Transmission in Motion

Event Responses

“Questions struggling to be asked” – Ieva Pranckūnaitė

On the 16th of May, 2019, the first two volumes of the new book series Thinking Through Theatre were launched: Thinking Through Theatre and Performance, edited by Joe Kelleher (Roehampton University, London), Adrian Kear (University of the Arts, London), Heike Roms (University of Exeter, UK) and Maaike Bleeker (Utrecht University) and Nomadic Theatre: Mobilizing Theory and Practice on the European Stage by Liesbeth Groot Nibbelink (Utrecht University). The books were presented by their authors and editors as well as by other professionals from the fields of theatre and performance, namely by Marijn de Langen (Academy of Theatre and Dance/Mime School) and Marijke Hoogenboom (Academy of Theatre and Dance/DAS Graduate School), who shared their responses to the volumes.

Thinking Through Theatre and Performance is an innovative approach to writing about theatre and performance – it is a collection of chapters, written by different international scholars, which, in Kelleher’s words, is aimed towards students, seeks to be used by students. Volume’s editors, including Kelleher, Kear, and Bleeker, rely on their lecturing expertise and start their chapters with orienting questions that come up during the processes of teaching, researching or observing students. Thinking Through Theatre and Performance does not theorize or suggest specific answers to these orienting questions but instead dives deep into a set of problematic concepts, extensive analyses of case studies and a vast variety of possible answers to newly emerged questions. Kelleher even concludes that this book is more of a collection of academic essays, rather than book chapters.

Marijke Hoogenboom

In that sense, everyone who reads this volume is a student, who takes a position of critically thinking along and agrees to take part in the journey of trying to find out how theatre and performance studies can provide a helpful lens of looking at fundamental questions of artistic, social, political (and etc.) phenomena. In this way Thinking Through Theatre and Performance invites its readers to test situations and limits, remake and rethink concepts, invent new ways of being and creating not only in the contexts of theatre and performance, but also in expanded and intertwined fields of other academic debates.

Nomadic Theatre: Mobilizing Theory and Practice on the European Stage is an embodied philosophical trip, as concluded by Langen. This book, as well as Thinking Through Theatre and Performance, is rather based on exploring orienting questions than claiming certain academic answers. Instead of making abstract theoretical conclusions, Groot Nibbelink asks herself questions about particular performances – she investigates what are these performances really about, how are they moving forward, what are they moving towards, what are they doing to the artists, the audience and the space. In this way the author of the book listens to different performances and moves along with them, thinks through her own and other spectators’ experiences, experiments and plays around with different theoretical concepts from widely acclaimed theorists and authors (for example, Gilles Deleuze and Félix Guattari), reflects on the artistic and social movements and links them to global topics and issues, such as ecology. Nomadic Theatre: Mobilizing Theory and Practice on the European Stage provides some space for flexibility and changeability for seeing theatre and performance and looking at the world through them. As Langen has beautifully summed up, this book is about us navigating through the world, it’s about our disorientation moments at times and us trying to find out how and where to move from these moments.

From left to right: Maaike Bleeker, Joe Kelleher, Adrian Kear, and Liesbeth Groot Nibbelink

During the presentation of the volumes, a very beautiful thought was expressed by Liesbeth Groot Nibbelink, as she quoted the idea of Christopher Bollas (from the book Travelling Concepts by Mieke Bal): “I often find that although I am working on an idea without knowing exactly what it is I think, I am engaged in thinking an idea struggling to have me think it”. This quote seemed to be perfectly representative, not only when thinking about the content of the books presented, but also when analyzing the dramaturgy of the presentation itself.
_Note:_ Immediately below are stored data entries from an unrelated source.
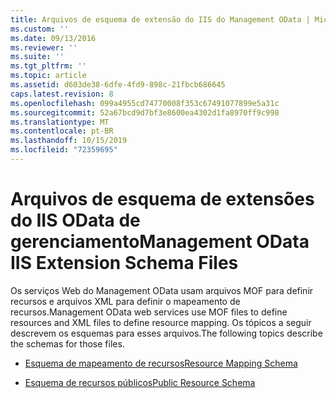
 ```yaml
---
title: Arquivos de esquema de extensão do IIS do Management OData | Microsoft Docs
ms.custom: ''
ms.date: 09/13/2016
ms.reviewer: ''
ms.suite: ''
ms.tgt_pltfrm: ''
ms.topic: article
ms.assetid: d603de38-6dfe-4fd9-898c-21fbcb686645
caps.latest.revision: 8
ms.openlocfilehash: 099a4955cd74770008f353c67491077899e5a31c
ms.sourcegitcommit: 52a67bcd9d7bf3e8600ea4302d1fa8970ff9c998
ms.translationtype: MT
ms.contentlocale: pt-BR
ms.lasthandoff: 10/15/2019
ms.locfileid: "72359695"
---
```

# <a name="management-odata-iis-extension-schema-files"></a><span data-ttu-id="24a09-102">Arquivos de esquema de extensões do IIS OData de gerenciamento</span><span class="sxs-lookup"><span data-stu-id="24a09-102">Management OData IIS Extension Schema Files</span></span>

<span data-ttu-id="24a09-103">Os serviços Web do Management OData usam arquivos MOF para definir recursos e arquivos XML para definir o mapeamento de recursos.</span><span class="sxs-lookup"><span data-stu-id="24a09-103">Management OData web services use MOF files to define resources and XML files to define resource mapping.</span></span> <span data-ttu-id="24a09-104">Os tópicos a seguir descrevem os esquemas para esses arquivos.</span><span class="sxs-lookup"><span data-stu-id="24a09-104">The following topics describe the schemas for those files.</span></span>

- [<span data-ttu-id="24a09-105">Esquema de mapeamento de recursos</span><span class="sxs-lookup"><span data-stu-id="24a09-105">Resource Mapping Schema</span></span>](./resource-mapping-schema.md)

- [<span data-ttu-id="24a09-106">Esquema de recursos públicos</span><span class="sxs-lookup"><span data-stu-id="24a09-106">Public Resource Schema</span></span>](./public-resource-schema.md)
As well as both books, oriented towards the questions that need to be raised but not around the answers to them, the presentation seemed to be seeking to ask even more questions, to point out what else is there to be thought about in the contexts of theatre and performance and to invite fellow professionals from the field, as well as students, to link different personal experiences with different artistic (theatrical/performative) practices. The presentation was very informative, highly contemplative and educative, especially during the first part, when the speakers were talking about their experiences and thoughts. During the second part, when the responses for the books were shared, the presentation became very personal and in a sense familiar (yet still on a professional level), it invited the audience to question theatre, performance and the world together with the editors and the authors of the volumes. The book launch was suggesting several different starting points on the question of how to see different practices through the lens of theatre and provided with some new space for personal mental explorations of this question.

Ieva Pranckūnaitė is currently a Master’s degree student of Contemporary Theatre, Dance and Dramaturgy study programme at Utrecht University. She wrote this response to Thinking Through Theatre book launch as a part of her practical research internship.

*The photos were courtesy of Laura Karreman.